A: You could also notice that the upper half plane is equivalent via a linear fractional to the disc.  That is, the map
$$
w \mapsto \frac{w-i}{w+i},
$$
takes the upper half plane to the unit disc (to see this, notice that it takes $i$ to 0, and it takes the real line to the unit circle).  So the function
$$
z \mapsto \frac{f(z)-i}{f(z)+i}
$$
is a bounded entire function.
The moral of the story is that the upper half plane is the same as a disc, as far as analytic functions are concerned.  Many domains are equivalent to the disc like this; any simply connected domain in $\mathbb{C}$ that is not the entire complex plane in fact by the Riemann Mapping Theorem.  This is why lots of results are stated for the disc.
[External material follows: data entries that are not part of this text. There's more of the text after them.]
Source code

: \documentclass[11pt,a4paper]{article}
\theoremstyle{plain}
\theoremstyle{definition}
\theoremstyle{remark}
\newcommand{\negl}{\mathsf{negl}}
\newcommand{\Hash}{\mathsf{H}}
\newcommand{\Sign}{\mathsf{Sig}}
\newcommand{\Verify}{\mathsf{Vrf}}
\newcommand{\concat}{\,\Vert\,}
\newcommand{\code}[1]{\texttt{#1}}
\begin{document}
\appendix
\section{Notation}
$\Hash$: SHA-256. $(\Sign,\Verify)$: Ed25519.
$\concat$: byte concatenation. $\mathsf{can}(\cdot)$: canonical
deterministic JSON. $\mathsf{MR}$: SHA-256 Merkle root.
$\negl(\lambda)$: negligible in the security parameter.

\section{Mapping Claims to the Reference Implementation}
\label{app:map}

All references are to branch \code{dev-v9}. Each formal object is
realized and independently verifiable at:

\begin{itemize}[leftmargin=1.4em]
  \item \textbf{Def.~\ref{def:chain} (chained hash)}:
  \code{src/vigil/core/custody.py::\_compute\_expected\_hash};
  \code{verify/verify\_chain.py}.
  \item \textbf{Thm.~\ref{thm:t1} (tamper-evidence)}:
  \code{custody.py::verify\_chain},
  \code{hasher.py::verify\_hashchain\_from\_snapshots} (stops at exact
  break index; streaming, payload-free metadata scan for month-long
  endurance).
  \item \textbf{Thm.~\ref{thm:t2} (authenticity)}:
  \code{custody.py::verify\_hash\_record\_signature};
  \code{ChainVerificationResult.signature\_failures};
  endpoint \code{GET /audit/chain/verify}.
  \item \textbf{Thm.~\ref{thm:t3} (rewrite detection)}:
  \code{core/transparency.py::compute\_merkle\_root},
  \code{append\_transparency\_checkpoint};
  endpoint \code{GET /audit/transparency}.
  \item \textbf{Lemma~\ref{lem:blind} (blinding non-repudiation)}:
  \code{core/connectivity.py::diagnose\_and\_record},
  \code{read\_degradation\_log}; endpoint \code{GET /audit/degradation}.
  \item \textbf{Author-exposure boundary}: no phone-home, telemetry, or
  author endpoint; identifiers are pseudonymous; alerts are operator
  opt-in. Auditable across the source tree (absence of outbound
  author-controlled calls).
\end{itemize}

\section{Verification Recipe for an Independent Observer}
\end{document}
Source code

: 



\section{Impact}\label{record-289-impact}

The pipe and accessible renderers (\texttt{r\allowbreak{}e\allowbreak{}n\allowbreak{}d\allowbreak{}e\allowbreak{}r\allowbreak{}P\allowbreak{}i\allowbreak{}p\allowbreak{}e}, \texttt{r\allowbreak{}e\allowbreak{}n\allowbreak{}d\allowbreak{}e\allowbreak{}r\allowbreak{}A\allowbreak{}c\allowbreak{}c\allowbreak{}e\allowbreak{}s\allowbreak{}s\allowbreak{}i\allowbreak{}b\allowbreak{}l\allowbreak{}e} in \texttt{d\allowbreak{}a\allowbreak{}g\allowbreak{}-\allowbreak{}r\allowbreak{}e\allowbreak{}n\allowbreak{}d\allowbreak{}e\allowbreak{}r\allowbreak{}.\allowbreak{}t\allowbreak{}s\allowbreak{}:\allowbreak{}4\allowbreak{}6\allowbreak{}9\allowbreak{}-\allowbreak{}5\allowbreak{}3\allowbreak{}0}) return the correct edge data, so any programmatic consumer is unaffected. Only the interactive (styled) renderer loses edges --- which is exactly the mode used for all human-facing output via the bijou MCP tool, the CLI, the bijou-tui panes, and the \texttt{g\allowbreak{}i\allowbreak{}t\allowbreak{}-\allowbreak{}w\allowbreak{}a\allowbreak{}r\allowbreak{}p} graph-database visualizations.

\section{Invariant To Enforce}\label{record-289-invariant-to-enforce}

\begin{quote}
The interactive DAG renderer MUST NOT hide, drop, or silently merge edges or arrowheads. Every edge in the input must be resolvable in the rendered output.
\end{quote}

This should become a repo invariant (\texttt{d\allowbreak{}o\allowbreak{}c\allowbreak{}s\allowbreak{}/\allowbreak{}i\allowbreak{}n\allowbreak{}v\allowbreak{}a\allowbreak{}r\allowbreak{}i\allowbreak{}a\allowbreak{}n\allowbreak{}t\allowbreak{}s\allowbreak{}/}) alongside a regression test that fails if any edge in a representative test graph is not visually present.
In fact, an entire function must hit everything except possibly one point, that's Picards Little Theorem.  So it definitely cannot miss an entire half plane.  Though of course, you probably don't want to use such a big hammer here.
A: If $f=u+iv$ let $g:=f+i$, hence $g=u+i(v+1)$ with $Img=v+1 \ge 1$. Thus $g$ is entire and $g$ has no zeroes. Therefore $1/g$ is entire.
From $|g|^2=u^2+(v+1)^2 \ge (v+1)^2 \ge 1$ we see that $1/g$ is bounded. By Liouville, $1/g$ is constant, thus $f$ is constant.